-- ASSIGNMENT --
Could the lines from the one with "Inheritance diagram for" through the end of the listing be restated exactly, with nothing else included?

-- DATASET EXCERPTS --
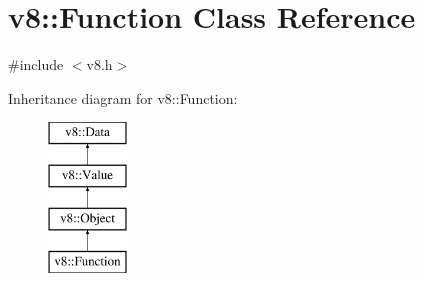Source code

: \hypertarget{classv8_1_1_function}{}\section{v8\+:\+:Function Class Reference}
\label{classv8_1_1_function}


{\ttfamily \#include $<$v8.\+h$>$}

Inheritance diagram for v8\+:\+:Function\+:\begin{figure}[H]
\begin{center}
\leavevmode
\includegraphics[height=4.000000cm]{classv8_1_1_function}
\end{center}
\end{figure}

-- SOLUTION TO THE EXERCISE --
Inheritance diagram for v8\+:\+:Function\+:\begin{figure}[H]
\begin{center}
\leavevmode
\includegraphics[height=4.000000cm]{classv8_1_1_function}
\end{center}
\end{figure}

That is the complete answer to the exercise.